Прохор вышел, не попрощавшись, в сенцах сплюнул, растер ногой плевок.
— Заморока, и всё! — ожесточенно сказал он, сходя со ступенек, и демонстративно громко хлопнул калиткой.
Двое суток прожили они как во сне, перепутав дни и ночи, забыв об окружающем. Иногда Григорий просыпался после короткого дурманящего сна и видел в полусумраке устремленный на него внимательный, как бы изучающий взгляд Аксиньи. Она обычно лежала облокотившись, подперев щеку ладонью, смотрела, почти не мигая.
— Чего смотришь? — спрашивал Григорий.
— Хочу наглядеться досыта… Убьют тебя, сердце мне вещует.
— Ну, уж раз вещует — гляди, — улыбался Григорий.
На третьи сутки он впервые вышел на улицу. Кудинов одного за другим с утра слал посыльных, просил прийти на совещание. «Не приду. Пущай без меня совещаются», — отвечал Григорий гонцам.

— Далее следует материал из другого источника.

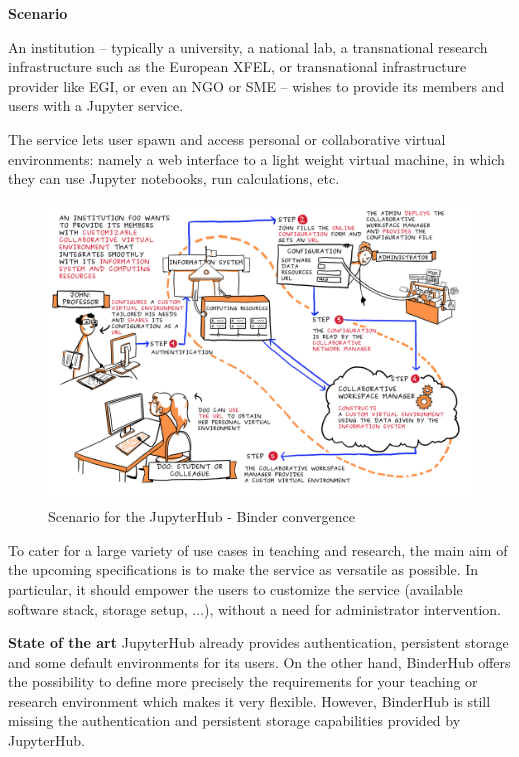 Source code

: \begin{task}[
  title=JupyterHub / BinderHub convergence,
  id=jh-bh-conv,
  lead=EP,
  PM=16, %
  wphases={0-36!.5},
  partners={WTT}]

  \textbf{Scenario}

  An institution -- typically a university, a national lab, a transnational
  research infrastructure such as the European XFEL, or transnational
  infrastructure provider like EGI, or even an NGO or SME -- wishes to provide its members and
  users with a Jupyter service.

  The service lets user spawn and access personal or collaborative virtual
  environments: namely a web interface to a light weight virtual machine,
  in which they can use Jupyter notebooks, run calculations, etc.

  \begin{figure}
    \begin{center}
      \includegraphics[width=.75\textwidth]{images/jupyterhub-binder-convergence.png}
    \end{center}
    \caption{Scenario for the JupyterHub - Binder convergence}
    \label{fig:jupyterhub-binder}
  \end{figure}

  To cater for a large variety of use cases in teaching and research,
  the main aim of the upcoming specifications is to make the service as
  versatile as possible. In particular, it should empower the users to 
  customize the service (available software stack, storage setup, ...),
  without a need for administrator intervention.

  \textbf{State of the art}
  JupyterHub already provides authentication, persistent storage and some
  default environments for its users. On the other hand, BinderHub offers
  the possibility to define more precisely the requirements for your teaching
  or research environment which makes it very flexible. However, BinderHub is still missing the  
  authentication and persistent storage capabilities provided by JupyterHub.


\end{task}
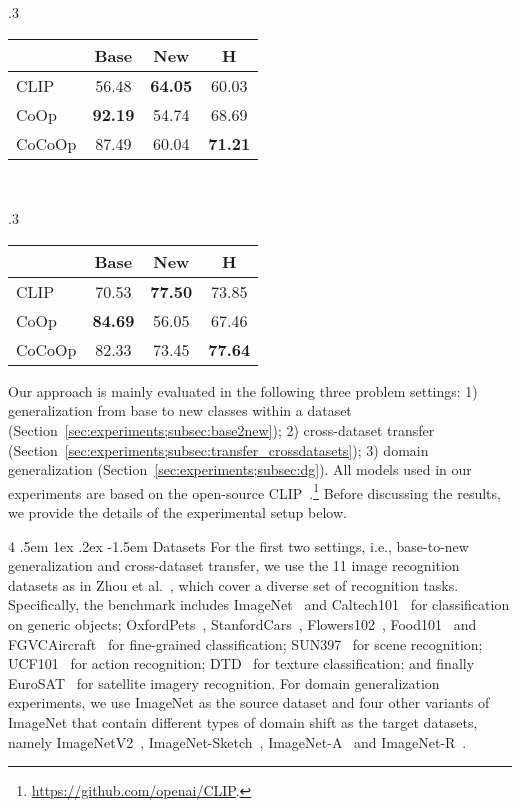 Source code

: \documentclass[10pt,twocolumn,letterpaper]{article}
\makeatletter
\renewcommand\paragraph{
  \@startsection{paragraph} {4} {\z@} {.5em \@plus1ex \@minus.2ex} {-1.5em} {\normalfont\normalsize\bfseries} }
\makeatother
\begin{document}
\begin{table*}[t]
\begin{subtable}[t]{.3\textwidth}
\begin{tabular}{l cc|c}
    \toprule
    & Base & New & H \\
    \midrule
    CLIP & 56.48 & \textbf{64.05} & 60.03 \\
    CoOp & \textbf{92.19} & 54.74 & 68.69 \\
    \rowcolor{tabhighlight}
    CoCoOp & 87.49 & 60.04 & \textbf{71.21} \\
    \bottomrule
    \end{tabular}
    \end{subtable}
    ~
    \begin{subtable}[t]{.3\textwidth}
    \centering
    \caption{UCF101.}
    \begin{tabular}{l cc|c}
    \toprule
    & Base & New & H \\
    \midrule
    CLIP & 70.53 & \textbf{77.50} & 73.85 \\
    CoOp & \textbf{84.69} & 56.05 & 67.46 \\
    \rowcolor{tabhighlight}
    CoCoOp & 82.33 & 73.45 & \textbf{77.64} \\
    \bottomrule
    \end{tabular}
    \end{subtable}
\end{table*}

Our approach is mainly evaluated in the following three problem settings: 1) generalization from base to new classes within a dataset (Section~\ref{sec:experiments;subsec:base2new}); 2) cross-dataset transfer (Section~\ref{sec:experiments;subsec:transfer_crossdatasets}); 3) domain generalization (Section~\ref{sec:experiments;subsec:dg}). All models used in our experiments are based on the open-source CLIP~\cite{radford2021learning}.\footnote{\url{https://github.com/openai/CLIP}.} Before discussing the results, we provide the details of the experimental setup below.

\paragraph{Datasets}
For the first two settings, i.e., base-to-new generalization and cross-dataset transfer, we use the 11 image recognition datasets as in Zhou et al.~\cite{zhou2021coop}, which cover a diverse set of recognition tasks. Specifically, the benchmark includes ImageNet~\cite{deng2009imagenet} and Caltech101~\cite{fei2004learning} for classification on generic objects; OxfordPets~\cite{parkhi2012cats}, StanfordCars~\cite{krause20133d}, Flowers102~\cite{nilsback2008automated}, Food101~\cite{bossard2014food} and FGVCAircraft~\cite{maji2013fine} for fine-grained classification; SUN397~\cite{xiao2010sun} for scene recognition; UCF101~\cite{soomro2012ucf101} for action recognition; DTD~\cite{cimpoi2014describing} for texture classification; and finally EuroSAT~\cite{helber2019eurosat} for satellite imagery recognition. For domain generalization experiments, we use ImageNet as the source dataset and four other variants of ImageNet that contain different types of domain shift as the target datasets, namely ImageNetV2~\cite{recht2019imagenet}, ImageNet-Sketch~\cite{wang2019learning}, ImageNet-A~\cite{hendrycks2021natural} and ImageNet-R~\cite{hendrycks2021many}.
\end{document}
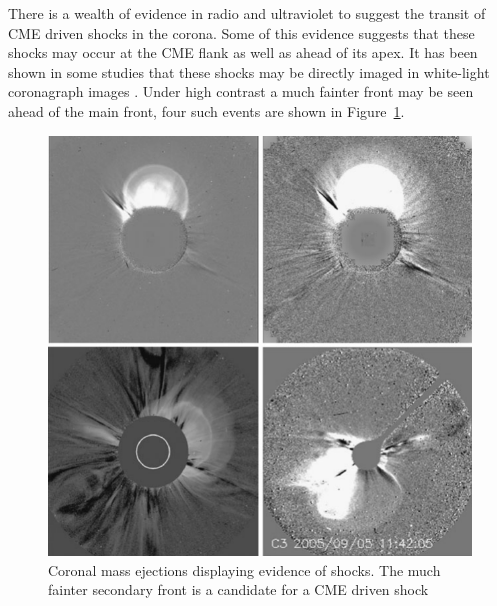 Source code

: There is a wealth of evidence in radio and ultraviolet to suggest the transit of CME driven shocks in the corona. Some of this evidence suggests that these shocks may occur at the CME flank as well as ahead of its apex. It has been shown in some studies that these shocks may be directly imaged in white-light coronagraph images \citep{vourlidas2012, vourlidas2013}. Under high contrast a much fainter front may be seen ahead of the main front, four such events are shown in Figure~\ref{fig:wl_shock}. 
\begin{figure}[!t]
\begin{center}
\includegraphics[scale=0.9, trim=0cm 0cm 0cm 0.5cm]{images/wl_shock.pdf}
\caption[White-light image of shocks]{Coronal mass ejections displaying evidence of shocks. The much fainter secondary front is a candidate for a CME driven shock \citep{vourlidas2013}}
\label{fig:wl_shock}
\end{center}
\end{figure}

Прохор привел ему нового, добытого в штабе коня, ночью съездил на участок Громковской сотни, привез брошенное там седло. Аксинья, увидев, что Григорий собирается ехать, испуганно спросила:
— Куда?
— Хочу пробечь до Татарского, поглядеть, как наши хутор обороняют, да кстати разузнать, где семья.
— По детишкам скучился? — Аксинья зябко укутала шалью покатые смуглые плечи.
— Скучился.
— Ты бы не ездил, а?
— Нет, поеду.
— Не ездий! — просила Аксинья, и в черных провалах ее глазниц начинали горячечно поблескивать глаза. — Значит, тебе семья дороже меня? Дороже? И туда и сюда потягивает? Так ты либо возьми меня к себе, что ли. С Натальей мы как-нибудь уживемся… Ну, ступай! Езжай! Но ко мне больше не являйся! Не приму. Не хочу я так!.. Не хочу!
Григорий молча вышел во двор, сел на коня.
Сотня татарских пластунов поленилась рыть траншеи.
— Чертовщину выдумывают, — басил Христоня. — Что мы, на германском фронте, что ли? Рой, братишки, обнаковенные, стал-быть, окопчики по колено глубиной. Мысленное дело, стал-быть, такую заклёклую землю рыть в два аршина глуби? Да ее ломом не удолбишь, не то что лопатой.
Его послушали, на хрящеватом обрывистом яру левобережья вырыли окопчики для лежания, а в лесу поделали землянки.